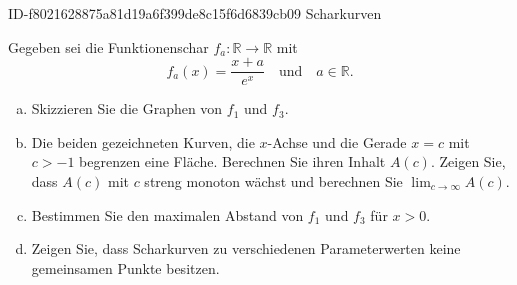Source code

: \begin{exercise}
      {ID-f8021628875a81d19a6f399de8c15f6d6839cb09}
      {Scharkurven}
  \ifproblem\problem\par
    Gegeben sei die Funktionenschar $f_a:\mathbb{R}\to\mathbb{R}$ mit
    \begin{equation*}
      f_a(x)=\frac{x+a}{e^x}
      \quad\text{und}\quad
      a\in\mathbb{R}.
    \end{equation*}
    \begin{enumerate}[a)]
      \item Skizzieren Sie die Graphen von $f_1$ und $f_3$.
      \item Die beiden gezeichneten Kurven, die
            $x$-Achse und die Gerade $x=c$ mit $c>-1$
            begrenzen eine Fläche.
            Berechnen Sie ihren Inhalt $A(c)$.
            Zeigen Sie, dass $A(c)$ mit $c$ streng
            monoton wächst und berechnen Sie
            $\displaystyle\lim_{c\to\infty}A(c)$.
      \item Bestimmen Sie den maximalen Abstand von
            $f_1$ und $f_3$ für $x>0$.
      \item Zeigen Sie, dass Scharkurven zu verschiedenen
            Parameterwerten keine gemeinsamen Punkte
            besitzen.
    \end{enumerate}
  \fi
\end{exercise}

• **WORK ITEM**
From the line holding "maximalen Abstand von" through the final line of the data above, copy every line exactly as written. Include nothing else.

• **EXPECTED ANSWER**
      \item Bestimmen Sie den maximalen Abstand von
            $f_1$ und $f_3$ für $x>0$.
      \item Zeigen Sie, dass Scharkurven zu verschiedenen
            Parameterwerten keine gemeinsamen Punkte
            besitzen.
    \end{enumerate}
  \fi
\end{exercise}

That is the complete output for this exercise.